今回はまず小説のことから……先日ようやくオリジナルキャラクターの設定が練り終わりました。高々二人にどんだけだよっ!という感じですが、いやほんと信長の宣伝のために書いていたので主人公の背景は添え物程度だったんですよね。真剣に考えだして、できるだけ無理のない、矛盾のないようにとしていたら時間がかかるわかかるわ……えぇ、大変でした。それによって凜くん、シロちゃん両名無個性から有個性になったので、ゲームの方で主人公の隠された設定が出てきたら矛盾が発生するようになりました。マシュの先輩呼びの理由も、若干変わってしまいます……そこのところご了承ください。
あと今回はもう一つ、試験的に……というか凜くん視点での描写に無理を感じたので久しぶりに一人称の戦闘を書きましたが、すげぇ不安というかなんというか……他作品では同じシーンでも説明調な三人称と、心理描写の一人称を使い分けてる方がいますが私にはきつかったです。個人的に()は使いたくないので余計にですかね。

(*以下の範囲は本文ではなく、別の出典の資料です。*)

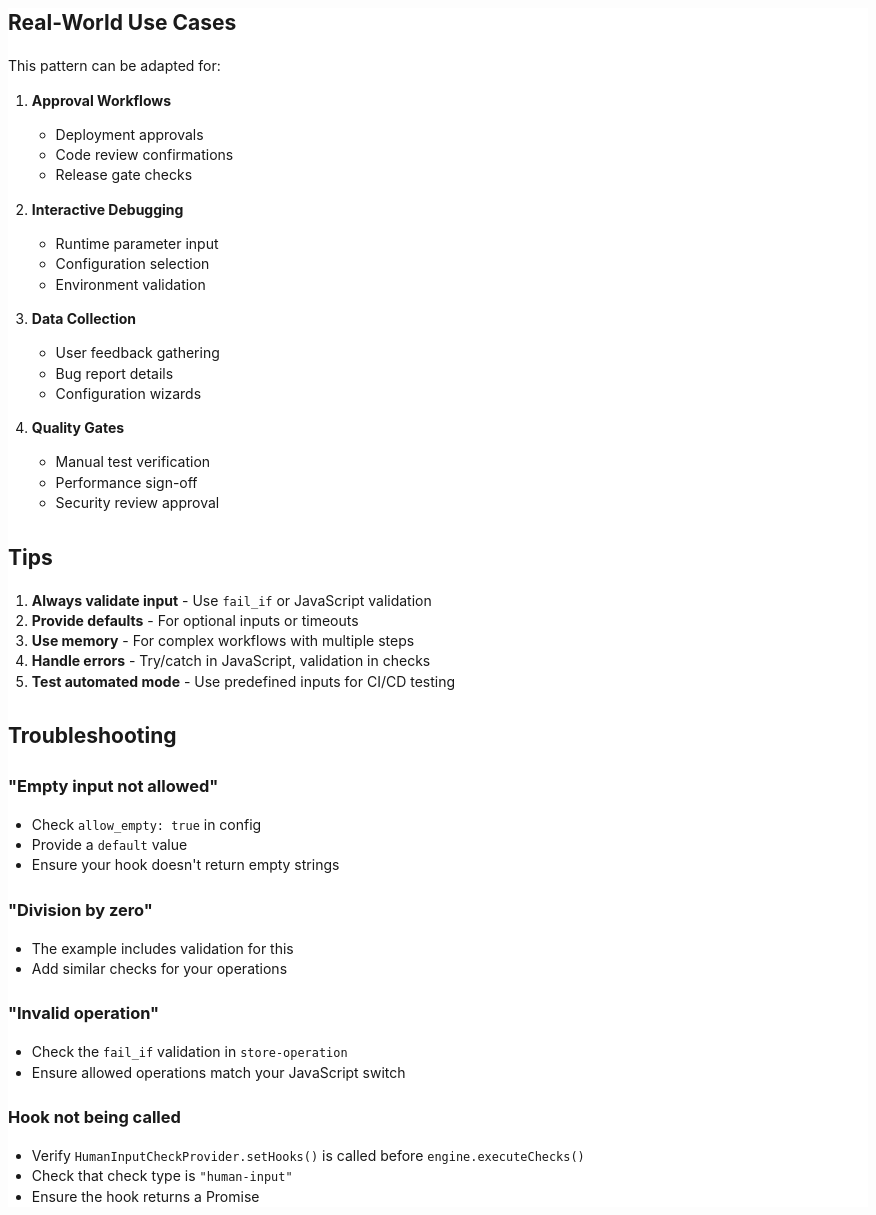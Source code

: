 ## Real-World Use Cases

This pattern can be adapted for:

1. **Approval Workflows**
   - Deployment approvals
   - Code review confirmations
   - Release gate checks

2. **Interactive Debugging**
   - Runtime parameter input
   - Configuration selection
   - Environment validation

3. **Data Collection**
   - User feedback gathering
   - Bug report details
   - Configuration wizards

4. **Quality Gates**
   - Manual test verification
   - Performance sign-off
   - Security review approval

## Tips

1. **Always validate input** - Use `fail_if` or JavaScript validation
2. **Provide defaults** - For optional inputs or timeouts
3. **Use memory** - For complex workflows with multiple steps
4. **Handle errors** - Try/catch in JavaScript, validation in checks
5. **Test automated mode** - Use predefined inputs for CI/CD testing

## Troubleshooting

### "Empty input not allowed"
- Check `allow_empty: true` in config
- Provide a `default` value
- Ensure your hook doesn't return empty strings

### "Division by zero"
- The example includes validation for this
- Add similar checks for your operations

### "Invalid operation"
- Check the `fail_if` validation in `store-operation`
- Ensure allowed operations match your JavaScript switch

### Hook not being called
- Verify `HumanInputCheckProvider.setHooks()` is called before `engine.executeChecks()`
- Check that check type is `"human-input"`
- Ensure the hook returns a Promise<string>

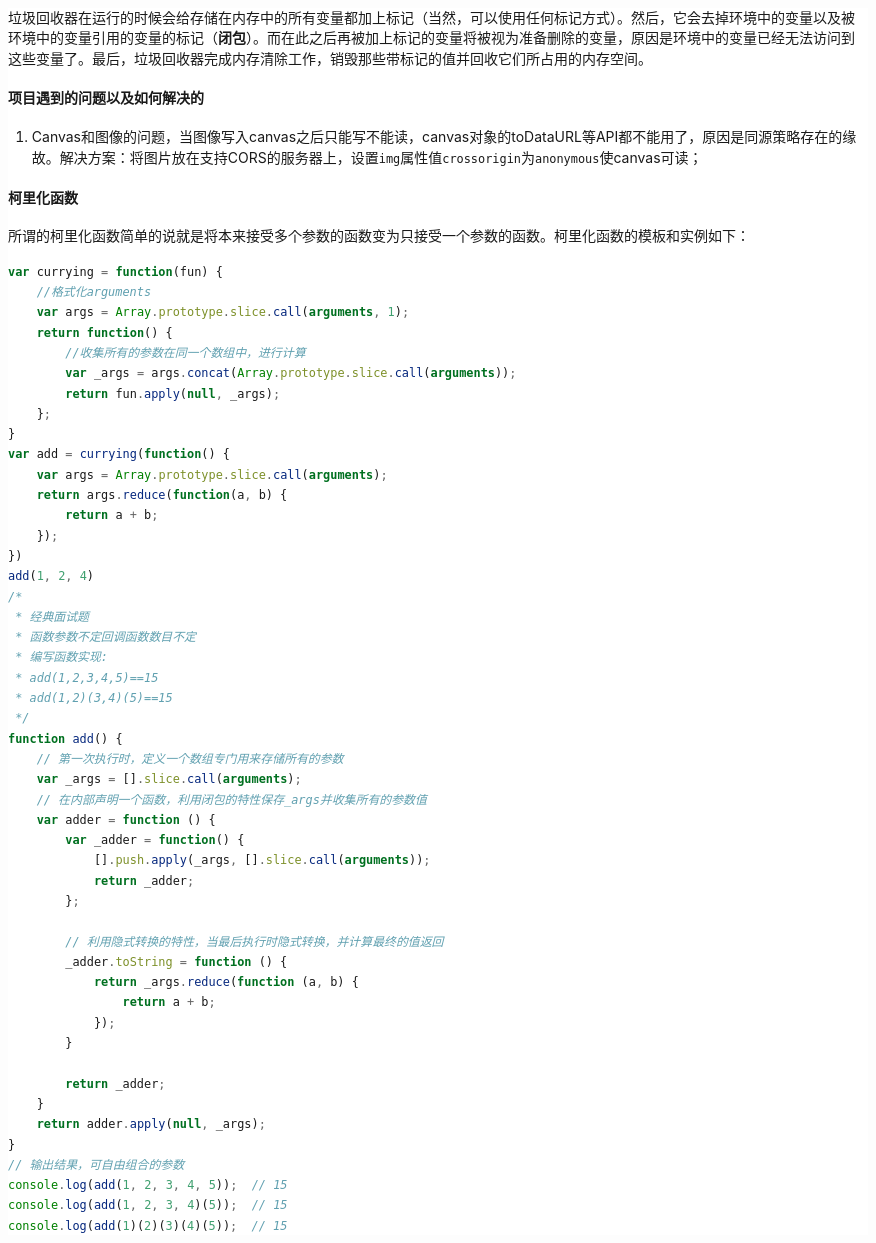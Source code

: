 垃圾回收器在运行的时候会给存储在内存中的所有变量都加上标记（当然，可以使用任何标记方式）。然后，它会去掉环境中的变量以及被环境中的变量引用的变量的标记（**闭包**）。而在此之后再被加上标记的变量将被视为准备删除的变量，原因是环境中的变量已经无法访问到这些变量了。最后，垃圾回收器完成内存清除工作，销毁那些带标记的值并回收它们所占用的内存空间。

#### 项目遇到的问题以及如何解决的

1. Canvas和图像的问题，当图像写入canvas之后只能写不能读，canvas对象的toDataURL等API都不能用了，原因是同源策略存在的缘故。解决方案：将图片放在支持CORS的服务器上，设置`img`属性值`crossorigin`为`anonymous`使canvas可读；

#### 柯里化函数

所谓的柯里化函数简单的说就是将本来接受多个参数的函数变为只接受一个参数的函数。柯里化函数的模板和实例如下：

```javascript
var currying = function(fun) {
  	//格式化arguments
	var args = Array.prototype.slice.call(arguments, 1);
  	return function() {
      	//收集所有的参数在同一个数组中，进行计算
      	var _args = args.concat(Array.prototype.slice.call(arguments));
      	return fun.apply(null, _args);
  	};
}
var add = currying(function() {
	var args = Array.prototype.slice.call(arguments);
  	return args.reduce(function(a, b) {
		return a + b;
    });
})
add(1, 2, 4)
/*
 * 经典面试题
 * 函数参数不定回调函数数目不定
 * 编写函数实现:
 * add(1,2,3,4,5)==15
 * add(1,2)(3,4)(5)==15
 */
function add() {
    // 第一次执行时，定义一个数组专门用来存储所有的参数
    var _args = [].slice.call(arguments);
    // 在内部声明一个函数，利用闭包的特性保存_args并收集所有的参数值
    var adder = function () {
        var _adder = function() {
            [].push.apply(_args, [].slice.call(arguments));
            return _adder;
        };

        // 利用隐式转换的特性，当最后执行时隐式转换，并计算最终的值返回
        _adder.toString = function () {
            return _args.reduce(function (a, b) {
                return a + b;
            });
        }

        return _adder;
    }
    return adder.apply(null, _args);
}
// 输出结果，可自由组合的参数
console.log(add(1, 2, 3, 4, 5));  // 15
console.log(add(1, 2, 3, 4)(5));  // 15
console.log(add(1)(2)(3)(4)(5));  // 15
```
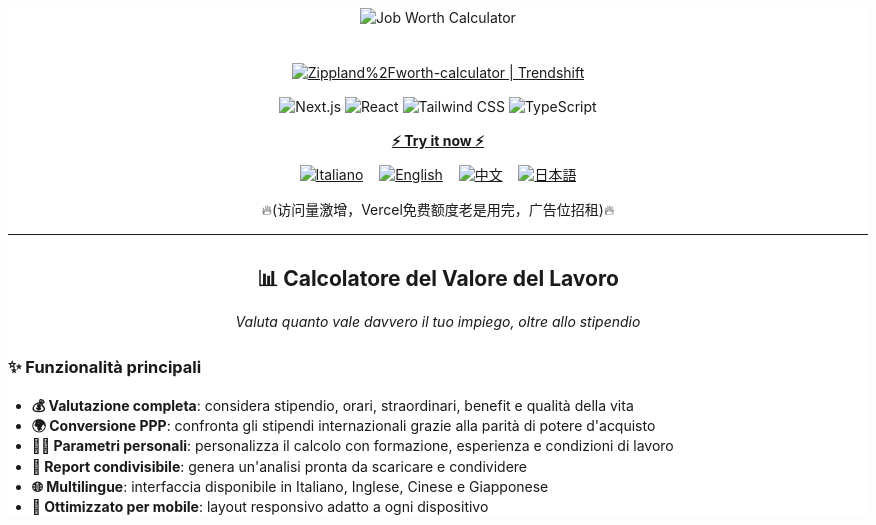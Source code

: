 <div align="center">

<img src="title.png" alt="Job Worth Calculator" width="500" />
<br><br>

<a href="https://trendshift.io/repositories/13145" target="_blank"><img src="https://trendshift.io/api/badge/repositories/13145" alt="Zippland%2Fworth-calculator | Trendshift" style="width: 250px; height: 55px;" width="250" height="55"/></a>

<p>
   <img src="https://img.shields.io/badge/next.js-000000?style=for-the-badge&logo=nextdotjs&logoColor=white" alt="Next.js" />
   <img src="https://img.shields.io/badge/React-20232A?style=for-the-badge&logo=react&logoColor=61DAFB" alt="React" />
   <img src="https://img.shields.io/badge/Tailwind_CSS-38B2AC?style=for-the-badge&logo=tailwind-css&logoColor=white" alt="Tailwind CSS" />
   <img src="https://img.shields.io/badge/TypeScript-007ACC?style=for-the-badge&logo=typescript&logoColor=white" alt="TypeScript" />
</p>

<div align="center">

**[⚡ Try it now ⚡](https://worthjob.zippland.com)**

</div>

<p>
   <a href="#italian"><img src="https://img.shields.io/badge/Italiano-2ecc71?style=for-the-badge" alt="Italiano" /></a>
   &nbsp;&nbsp;
   <a href="#english"><img src="https://img.shields.io/badge/English-blue?style=for-the-badge" alt="English" /></a>
   &nbsp;&nbsp;
   <a href="#中文"><img src="https://img.shields.io/badge/中文-red?style=for-the-badge" alt="中文" /></a>
   &nbsp;&nbsp;
   <a href="#japanese"><img src="https://img.shields.io/badge/日本語-green?style=for-the-badge" alt="日本語" /></a>
</p>

<p>
🔥(访问量激增，Vercel免费额度老是用完，广告位招租)🔥
</p>
</div>

---

<div id="italian">

<h2 align="center">📊 Calcolatore del Valore del Lavoro</h2>

<p align="center"><i>Valuta quanto vale davvero il tuo impiego, oltre allo stipendio</i></p>

### ✨ Funzionalità principali

- **💰 Valutazione completa**: considera stipendio, orari, straordinari, benefit e qualità della vita
- **🌍 Conversione PPP**: confronta gli stipendi internazionali grazie alla parità di potere d'acquisto
- **👩‍🎓 Parametri personali**: personalizza il calcolo con formazione, esperienza e condizioni di lavoro
- **📝 Report condivisibile**: genera un'analisi pronta da scaricare e condividere
- **🌐 Multilingue**: interfaccia disponibile in Italiano, Inglese, Cinese e Giapponese
- **📱 Ottimizzato per mobile**: layout responsivo adatto a ogni dispositivo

さて、ここからはゲームの話を少し。信長をレベルマックスにしたんですけど
盾子「オフィシャルではダメです」
とは何だったのか……画面に入る方法真剣に探しました。是非皆さんも最終再臨させましょう。ついでに私はアンメアやアサシンと共にクリティカル編成で信長使いたいので早速魔王のスキルレベルをMAXにしました。AP吹き飛んで辛いです。宝具は少し使いどころが厳しいですが、配布の星4、高ステータスに高ヒット数もあってやはりなかなか強いです。是非皆さんも使ってみてくださいね!では本編どうぞ


罪を追うもの、罰を求めるもの

流れ込む亡者を殲滅しながら、二騎のサーヴァントの登場を待った。

いくら量を用意した所で、所詮は死人にサーヴァントは攻略できない。存在としての格が違いすぎるのだ。

 

「それにしても遅すぎ無いか?」

「どうやら、この群れの奥で立ち止まっているようだ。自分たちにとっても邪魔ならば連れてこなければいいものを……」

 

……なるほど。よくわからないが高潔にも一騎打ちを望んでいるのか、はたまた死者程度で押し切れると思っているのか……本当に死者がいると力が出ない類のサーヴァントだったら意味がわからないが

 

しばらくそうして殲滅を続けることで、ようやくそこが見えてきた軍勢の奥には、確かに存在感からして別格な影が二つあった……いや、別格というよりは異質。今まで見てきたどのサーヴァントとも違う……哀しみと怒りをこじらせた、暴力的な衝動の発露─────狂気の具現

 

「……バーサーカーか、全員に等しく狂化を付与していると聞いたが、純粋な狂戦士まで用意してくるとはな」

「横にいるのは……セイバーかな?不思議な形だけど剣みたいなの持ってるし!肩の飾りはすごい戦いにくそうだけど!」

「シロ、そう思ったならまずは戦士っていう選択肢を外そうか」

「じゃ、雰囲気からアサシンで」

 

……大雑把だなぁ。まぁ、振りまかれる殺意の鋭さから、無い話ではない。少なくともライダーかアサシンのどちらかであるだろうからね。

 

「あの野郎……ッ!死んでもなおまだマリアを付け狙う気か!?」

「あら、アマデウスがそう言うってことは、やっぱり私の未間違いではないのね。哀しき処刑人さん────シャルル・アンリ・サンソン」

「やぁ、白き項の君。君のことを忘れたことは無いよ、君はどうかな?死ぬ間際にでも、僕のギロチンに快感を覚えてくれただろうか?いや、聞くまでもない。僕ほど君を上手く殺せる人間なんて居ないのだから」

 

……二人組のうちのひとり、シロがアサシンだとした男はフランス組の知り合いのようだ。数奇な運命、なんて言葉を自分が生きている間に使うことになるとは思わなかったけれど、ことこの状況ならばこれ以上似合う言葉もないだろう

ボサボサの銀髪に、気だるそうな……しかし確かに狂気を含んだ表情。黒いロングコートに漆黒の刃のみが異様に広がった大剣、肩部につけられた馬の形の装飾……マリーさんの言葉の通り、シロの言葉の通り、処刑人のイメージが湧いてでる。因縁の相手……信長はそういった相手は奪わない性格らしいので、自然彼女が相対する事になるのは二騎目のサーヴァント。見るだけで十分その異常性が伝わってくる黒騎士になるのだろう。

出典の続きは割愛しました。